Dispositifs médicaux : définir ses revendications, une étape stratégique

En mai 2021, le règlement européen sur les dispositifs médicaux (RDM) a remplacé l’ancienne directive de 1993. La mise à jour de cette dernière en 2007 avait déjà permis une adaptation aux évolutions technologiques en intégrant de façon explicite le logiciel en tant que dispositif médical (DM) à part entière. Mais le nouveau règlement, qui s’impose désormais de façon uniforme dans toute l’Union européenne, va beaucoup plus loin dans la qualification des DM et la protection des utilisateurs.

En effet, si la directive historique apparaissait de plus en plus en décalage avec la réalité des technologies déployées, l’élaboration du RDM s’est également faite en écho à plusieurs scandales sanitaires : Mediator®, prothèses PIP, implant files… Afin que de telles crises sanitaires ne se reproduisent pas, il est alors apparu essentiel de renforcer les règles et d’apporter des précisions pour éviter, notamment, qu’un produit ne puisse être détourné de son usage.

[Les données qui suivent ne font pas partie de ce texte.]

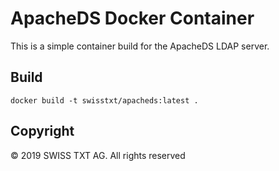 # ApacheDS Docker Container

This is a simple container build for the ApacheDS LDAP server.

## Build

    docker build -t swisstxt/apacheds:latest .

## Copyright

© 2019 SWISS TXT AG. All rights reserved
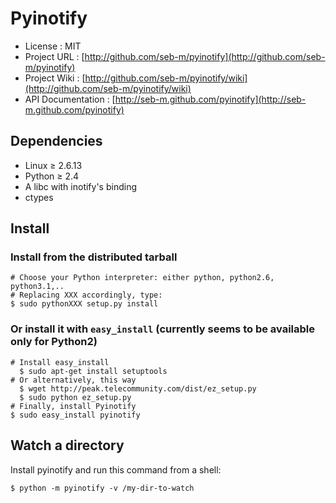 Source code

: # Pyinotify

* License           : MIT
* Project URL       : [http://github.com/seb-m/pyinotify](http://github.com/seb-m/pyinotify)
* Project Wiki      : [http://github.com/seb-m/pyinotify/wiki](http://github.com/seb-m/pyinotify/wiki)
* API Documentation : [http://seb-m.github.com/pyinotify](http://seb-m.github.com/pyinotify)


## Dependencies

* Linux ≥ 2.6.13
* Python ≥ 2.4
* A libc with inotify's binding
* ctypes


## Install

### Install from the distributed tarball

    # Choose your Python interpreter: either python, python2.6, python3.1,..
    # Replacing XXX accordingly, type:
    $ sudo pythonXXX setup.py install

### Or install it with `easy_install` (currently seems to be available only for Python2)

    # Install easy_install
      $ sudo apt-get install setuptools
    # Or alternatively, this way
      $ wget http://peak.telecommunity.com/dist/ez_setup.py
      $ sudo python ez_setup.py
    # Finally, install Pyinotify
    $ sudo easy_install pyinotify


## Watch a directory

Install pyinotify and run this command from a shell:

    $ python -m pyinotify -v /my-dir-to-watch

Ainsi, l’un des premiers articles du règlement insiste pour que le fabricant présente son produit pour ce qu’il est. Il revient particulièrement sur les notions clés de destination et d’allégations : le fabricant se doit de revendiquer la ou les finalités de son produit. Ce sont ces finalités qui vont conditionner, in fine, la catégorisation comme dispositif médical ou non.

Des nombreuses étapes qui composent la démarche du marquage CE, depuis la mise en place d’un système qualité jusqu’aux études cliniques, la description des finalités est l’une des plus stratégiques. Dans certains cas, la qualification d’un produit semble aller de soi : un appareil d’hémodialyse qui a pour finalité le remplacement d’un processus physiologique, ou bien un système d’électrocardiographie permettant le diagnostic d’une maladie.

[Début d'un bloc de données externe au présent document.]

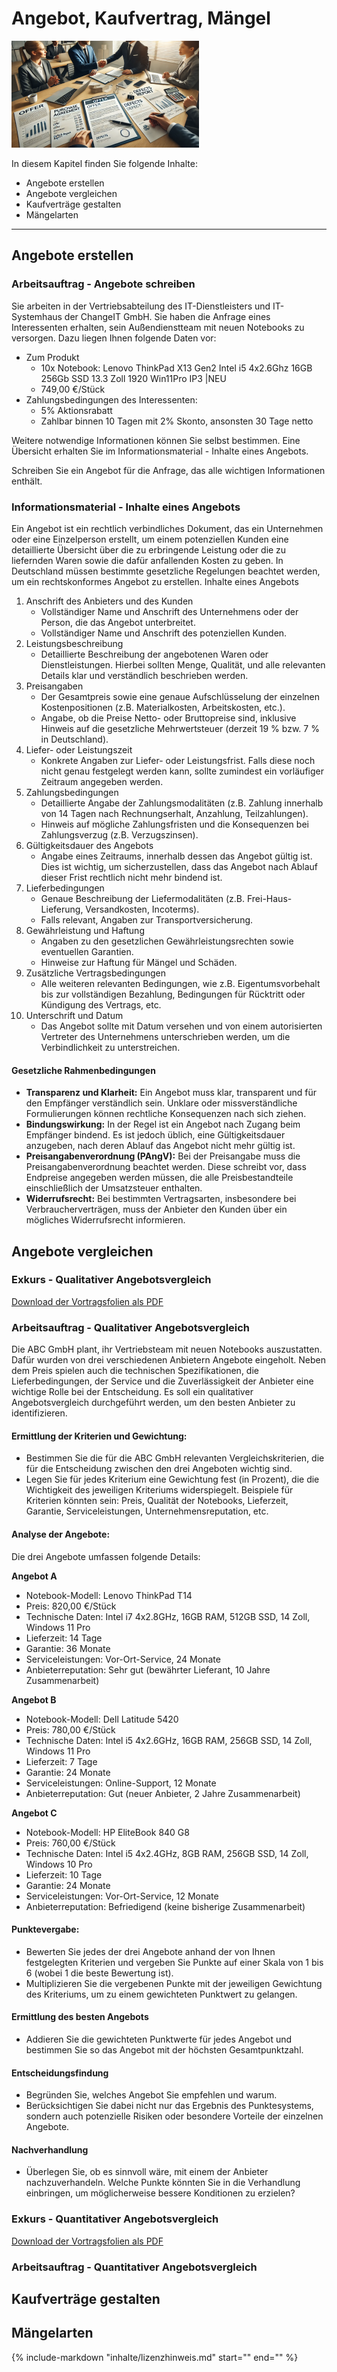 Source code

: # Angebot, Kaufvertrag, Mängel

![Kapitelbild](bilder/kapitelbild_kaufvertrag.png)

In diesem Kapitel finden Sie folgende Inhalte:

- Angebote erstellen
- Angebote vergleichen
- Kaufverträge gestalten
- Mängelarten

---

## Angebote erstellen

### Arbeitsauftrag - Angebote schreiben

Sie arbeiten in der Vertriebsabteilung des IT-Dienstleisters und IT-Systemhaus der ChangeIT GmbH. Sie haben die Anfrage eines Interessenten erhalten, sein Außendienstteam mit neuen Notebooks zu versorgen. Dazu liegen Ihnen folgende Daten vor:

- Zum Produkt
  - 10x Notebook: Lenovo ThinkPad X13 Gen2 Intel i5 4x2.6Ghz 16GB 256Gb SSD 13.3 Zoll 1920 Win11Pro IP3 |NEU
  - 749,00 €/Stück
- Zahlungsbedingungen des Interessenten:
  - 5% Aktionsrabatt
  - Zahlbar binnen 10 Tagen mit 2% Skonto, ansonsten 30 Tage netto

Weitere notwendige Informationen können Sie selbst bestimmen. Eine Übersicht erhalten Sie im Informationsmaterial - Inhalte eines Angebots.

Schreiben Sie ein Angebot für die Anfrage, das alle wichtigen Informationen enthält.

### Informationsmaterial - Inhalte eines Angebots

Ein Angebot ist ein rechtlich verbindliches Dokument, das ein Unternehmen oder eine Einzelperson erstellt, um einem potenziellen Kunden eine detaillierte Übersicht über die zu erbringende Leistung oder die zu liefernden Waren sowie die dafür anfallenden Kosten zu geben. In Deutschland müssen bestimmte gesetzliche Regelungen beachtet werden, um ein rechtskonformes Angebot zu erstellen.
Inhalte eines Angebots

1. Anschrift des Anbieters und des Kunden
   - Vollständiger Name und Anschrift des Unternehmens oder der Person, die das Angebot unterbreitet.
   - Vollständiger Name und Anschrift des potenziellen Kunden.
2. Leistungsbeschreibung
   - Detaillierte Beschreibung der angebotenen Waren oder Dienstleistungen. Hierbei sollten Menge, Qualität, und alle relevanten Details klar und verständlich beschrieben werden.
3. Preisangaben
   - Der Gesamtpreis sowie eine genaue Aufschlüsselung der einzelnen Kostenpositionen (z.B. Materialkosten, Arbeitskosten, etc.).
   - Angabe, ob die Preise Netto- oder Bruttopreise sind, inklusive Hinweis auf die gesetzliche Mehrwertsteuer (derzeit 19 % bzw. 7 % in Deutschland).
4. Liefer- oder Leistungszeit
   - Konkrete Angaben zur Liefer- oder Leistungsfrist. Falls diese noch nicht genau festgelegt werden kann, sollte zumindest ein vorläufiger Zeitraum angegeben werden.
5. Zahlungsbedingungen
   - Detaillierte Angabe der Zahlungsmodalitäten (z.B. Zahlung innerhalb von 14 Tagen nach Rechnungserhalt, Anzahlung, Teilzahlungen).
   - Hinweis auf mögliche Zahlungsfristen und die Konsequenzen bei Zahlungsverzug (z.B. Verzugszinsen).
6. Gültigkeitsdauer des Angebots
   - Angabe eines Zeitraums, innerhalb dessen das Angebot gültig ist. Dies ist wichtig, um sicherzustellen, dass das Angebot nach Ablauf dieser Frist rechtlich nicht mehr bindend ist.
7. Lieferbedingungen
   - Genaue Beschreibung der Liefermodalitäten (z.B. Frei-Haus-Lieferung, Versandkosten, Incoterms).
   - Falls relevant, Angaben zur Transportversicherung.
8. Gewährleistung und Haftung
   - Angaben zu den gesetzlichen Gewährleistungsrechten sowie eventuellen Garantien.
   - Hinweise zur Haftung für Mängel und Schäden.
9. Zusätzliche Vertragsbedingungen
   - Alle weiteren relevanten Bedingungen, wie z.B. Eigentumsvorbehalt bis zur vollständigen Bezahlung, Bedingungen für Rücktritt oder Kündigung des Vertrags, etc.
10. Unterschrift und Datum
    - Das Angebot sollte mit Datum versehen und von einem autorisierten Vertreter des Unternehmens unterschrieben werden, um die Verbindlichkeit zu unterstreichen.

#### Gesetzliche Rahmenbedingungen

- **Transparenz und Klarheit:** Ein Angebot muss klar, transparent und für den Empfänger verständlich sein. Unklare oder missverständliche Formulierungen können rechtliche Konsequenzen nach sich ziehen.
- **Bindungswirkung:** In der Regel ist ein Angebot nach Zugang beim Empfänger bindend. Es ist jedoch üblich, eine Gültigkeitsdauer anzugeben, nach deren Ablauf das Angebot nicht mehr gültig ist.
- **Preisangabenverordnung (PAngV):** Bei der Preisangabe muss die Preisangabenverordnung beachtet werden. Diese schreibt vor, dass Endpreise angegeben werden müssen, die alle Preisbestandteile einschließlich der Umsatzsteuer enthalten.
- **Widerrufsrecht:** Bei bestimmten Vertragsarten, insbesondere bei Verbraucherverträgen, muss der Anbieter den Kunden über ein mögliches Widerrufsrecht informieren.

## Angebote vergleichen

### Exkurs - Qualitativer Angebotsvergleich

[Download der Vortragsfolien als PDF](material/Exkurs_Qualitativer_Angebotsvergleich.pdf)

### Arbeitsauftrag - Qualitativer Angebotsvergleich

Die ABC GmbH plant, ihr Vertriebsteam mit neuen Notebooks auszustatten. Dafür wurden von drei verschiedenen Anbietern Angebote eingeholt. Neben dem Preis spielen auch die technischen Spezifikationen, die Lieferbedingungen, der Service und die Zuverlässigkeit der Anbieter eine wichtige Rolle bei der Entscheidung. Es soll ein qualitativer Angebotsvergleich durchgeführt werden, um den besten Anbieter zu identifizieren.

#### Ermittlung der Kriterien und Gewichtung:

- Bestimmen Sie die für die ABC GmbH relevanten Vergleichskriterien, die für die Entscheidung zwischen den drei Angeboten wichtig sind.
- Legen Sie für jedes Kriterium eine Gewichtung fest (in Prozent), die die Wichtigkeit des jeweiligen Kriteriums widerspiegelt. Beispiele für Kriterien könnten sein: Preis, Qualität der Notebooks, Lieferzeit, Garantie, Serviceleistungen, Unternehmensreputation, etc.

#### Analyse der Angebote:

Die drei Angebote umfassen folgende Details:

**Angebot A**
- Notebook-Modell: Lenovo ThinkPad T14
- Preis: 820,00 €/Stück
- Technische Daten: Intel i7 4x2.8GHz, 16GB RAM, 512GB SSD, 14 Zoll, Windows 11 Pro
- Lieferzeit: 14 Tage
- Garantie: 36 Monate
- Serviceleistungen: Vor-Ort-Service, 24 Monate
- Anbieterreputation: Sehr gut (bewährter Lieferant, 10 Jahre Zusammenarbeit)

**Angebot B**

- Notebook-Modell: Dell Latitude 5420
- Preis: 780,00 €/Stück
- Technische Daten: Intel i5 4x2.6GHz, 16GB RAM, 256GB SSD, 14 Zoll, Windows 11 Pro
- Lieferzeit: 7 Tage
- Garantie: 24 Monate
- Serviceleistungen: Online-Support, 12 Monate
- Anbieterreputation: Gut (neuer Anbieter, 2 Jahre Zusammenarbeit)

**Angebot C**

- Notebook-Modell: HP EliteBook 840 G8
- Preis: 760,00 €/Stück
- Technische Daten: Intel i5 4x2.4GHz, 8GB RAM, 256GB SSD, 14 Zoll, Windows 10 Pro
- Lieferzeit: 10 Tage
- Garantie: 24 Monate
- Serviceleistungen: Vor-Ort-Service, 12 Monate
- Anbieterreputation: Befriedigend (keine bisherige Zusammenarbeit)

#### Punktevergabe:

- Bewerten Sie jedes der drei Angebote anhand der von Ihnen festgelegten Kriterien und vergeben Sie Punkte auf einer Skala von 1 bis 6 (wobei 1 die beste Bewertung ist).
- Multiplizieren Sie die vergebenen Punkte mit der jeweiligen Gewichtung des Kriteriums, um zu einem gewichteten Punktwert zu gelangen.

#### Ermittlung des besten Angebots

- Addieren Sie die gewichteten Punktwerte für jedes Angebot und bestimmen Sie so das Angebot mit der höchsten Gesamtpunktzahl.

#### Entscheidungsfindung

- Begründen Sie, welches Angebot Sie empfehlen und warum.
- Berücksichtigen Sie dabei nicht nur das Ergebnis des Punktesystems, sondern auch potenzielle Risiken oder besondere Vorteile der einzelnen Angebote.

#### Nachverhandlung

- Überlegen Sie, ob es sinnvoll wäre, mit einem der Anbieter nachzuverhandeln. Welche Punkte könnten Sie in die Verhandlung einbringen, um möglicherweise bessere Konditionen zu erzielen?

### Exkurs - Quantitativer Angebotsvergleich

[Download der Vortragsfolien als PDF]()

### Arbeitsauftrag - Quantitativer Angebotsvergleich



## Kaufverträge gestalten

## Mängelarten


{%
   include-markdown "inhalte/lizenzhinweis.md"
   start="<!--include-start-->"
   end="<!--include-end-->"
%}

Dans d’autres cas en revanche, selon la revendication voulue par le fabricant, la définition des finalités du produit peut induire ou non le classement en dispositif médical. Ainsi, une application permettant de mesurer la fréquence cardiaque pourrait ne pas être un dispositif médical si sa finalité est de mesurer uniquement des performances sportives. C’est notamment le cas pour des appareils ou applications qui se trouvent à la frontière du « bien-être » et du médical. C’est à ce moment que ces choix se posent comme stratégiques.

Quand la possibilité se présente, décider de s’engager dans la démarche de certification en tant que dispositif médical est une voie des plus exigeantes en termes de temps, d’argent et d’investissement nécessaire. C’est aussi la seule façon de le présenter commercialement comme ayant des finalités d’ordre médical. C’est enfin s’assurer d’une libre commercialisation dans tous les pays européens, puisque le RDM est d’application uniforme dans toute l’Union européenne : si le produit est conforme dans un pays, il le sera dans tous les autres.

Choisir au contraire de ne pas aller sur le terrain du dispositif médical, c’est la perspective d’une mise sur le marché plus rapide et de contraintes allégées. Mais c’est aussi se priver de l’image rassurante du marquage CE, de certaines filières de distribution (en particulier hospitalière) et d’une démarche qualité approfondie. Pas d’inquiétude cependant : il est toujours possible de faire évoluer les revendications ultérieurement et de s’engager dans la voie de certification du DM avec une nouvelle version du produit !

Le nouveau RDM a été conçu au bénéfice des utilisateurs comme des fabricants, donnant à ces derniers les moyens pour créer des dispositifs à la fois sûrs et efficaces. Sûrs, car ils ne doivent pas pouvoir aggraver un état de santé ou créer de nouveaux dommages. Efficaces, car ils doivent atteindre les performances revendiquées par le fabricant.

L’étape de revendication des finalités est donc partie intégrante d’une véritable stratégie règlementaire qui aura des répercutions durables sur le produit, sur le fabricant, sur son image auprès des consommateurs, sur le bien-être et la satisfaction de ces derniers.